These rags, sometimes taking human shapes, represent souls of the American and Iraqi troops and civilians killed in the war. Christine has been furious about the deaths, with a special concern about the children, for a long time and has been crafting angry installations about the war for several years. This show is the most telling. If you want to take a look, it is up through September 9. The gallery is open from 10 to 5:30 Thursdays to Mondays.


This shot was taken from the second floor looking down. From this angle it's all despair.


August 27, 2007


This is Babbie on our wedding day. She's eating the cherry from her cocktail. We didn't have a professional photographer. This one was taken by her beloved Uncle Tilley.

I forgot how slender her waist was. It was so slender you'd have thought we were still in the era of the cinched waist. But we weren't. About her hair, she said last night that "it was the age of pin curls."

The shot of me was taken by my father. What can I say about my hair? It was a buzz cut. Babbie was next to me and we were in the back seat of the limo that would take us to Tappan Hill for the reception. Babbie and I had a fine time on that ride. The worst was over. We felt great. We talked with the driver, who was a nice guy.

I don't remember much about the reception. After we left to spend our night at the Motel on the Mountain as we headed for Gettysburg and Washington, D.C., there was a good party at her house. Everyone said it was too bad we missed it.

Added to the shots in the last post, these give us some more potential material for Monk's Memorial.



August 25, 2007


Bob and I've been talking about a memorial to Monk. Bob came up with the idea. Monk was our roommate at Brown. I think it's fair to say we loved him, if guys can say that without suggesting they were in love.

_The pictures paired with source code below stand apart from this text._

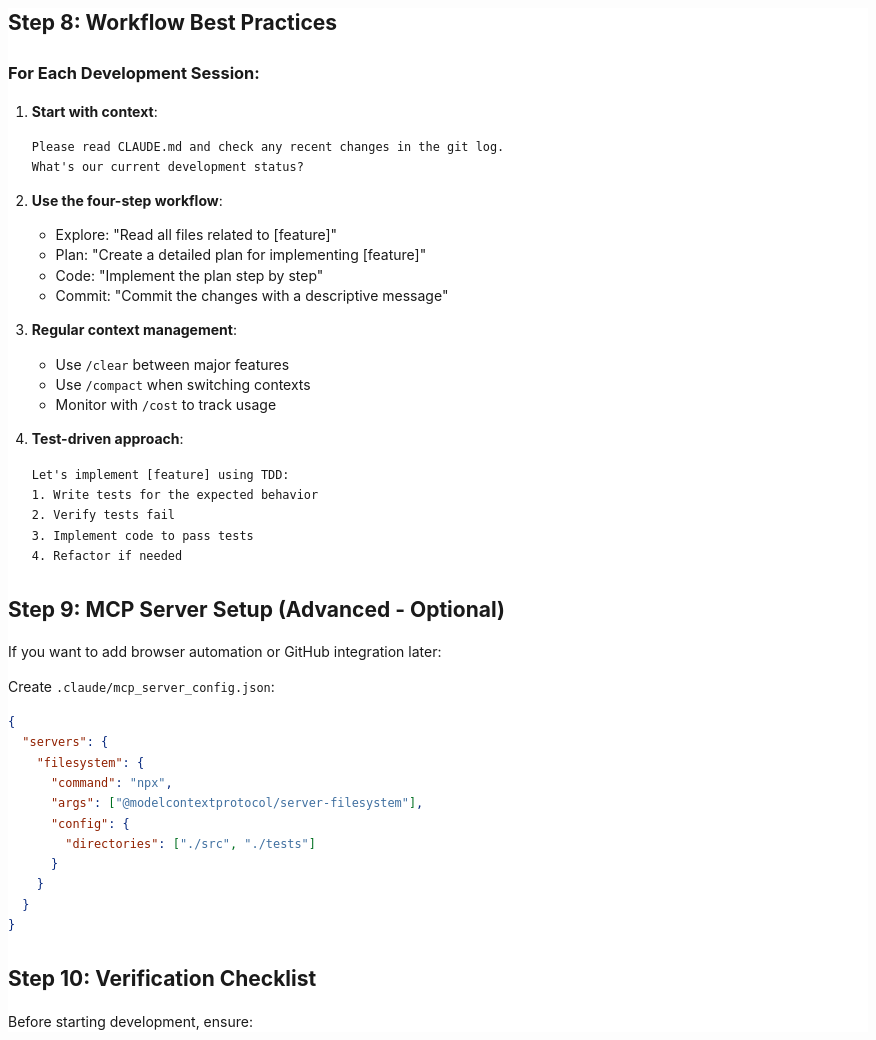 ## Step 8: Workflow Best Practices

### For Each Development Session:

1. **Start with context**:
   ```
   Please read CLAUDE.md and check any recent changes in the git log.
   What's our current development status?
   ```

2. **Use the four-step workflow**:
   - Explore: "Read all files related to [feature]"
   - Plan: "Create a detailed plan for implementing [feature]"
   - Code: "Implement the plan step by step"
   - Commit: "Commit the changes with a descriptive message"

3. **Regular context management**:
   - Use `/clear` between major features
   - Use `/compact` when switching contexts
   - Monitor with `/cost` to track usage

4. **Test-driven approach**:
   ```
   Let's implement [feature] using TDD:
   1. Write tests for the expected behavior
   2. Verify tests fail
   3. Implement code to pass tests
   4. Refactor if needed
   ```

## Step 9: MCP Server Setup (Advanced - Optional)

If you want to add browser automation or GitHub integration later:

Create `.claude/mcp_server_config.json`:

```json
{
  "servers": {
    "filesystem": {
      "command": "npx",
      "args": ["@modelcontextprotocol/server-filesystem"],
      "config": {
        "directories": ["./src", "./tests"]
      }
    }
  }
}
```

## Step 10: Verification Checklist

Before starting development, ensure:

The memorial will be a painting. We'll try to get Bob and Sue and Babbie and me in it too. That's a lot of likenesses. Don't know if I can pull it off.

Below we've got Bob and Sue toasting each other at their wedding. The picture of Monk was taken then, too. You can tell I've been messing around with the photos, looking for ideas.

Monk died a few years back at a time when we had all fallen out of touch. And we regretted that. I think that's what put Bob and me back in contact. Monk was a special guy.

















August 23, 2007


Here's another Portrait of the Artist as an Old Man. This is a detail from a shot of me with one of my largest paintings, Of Time and the River. It is 76.5" x 84". The photo was taken by Dr. Bob Tabakin .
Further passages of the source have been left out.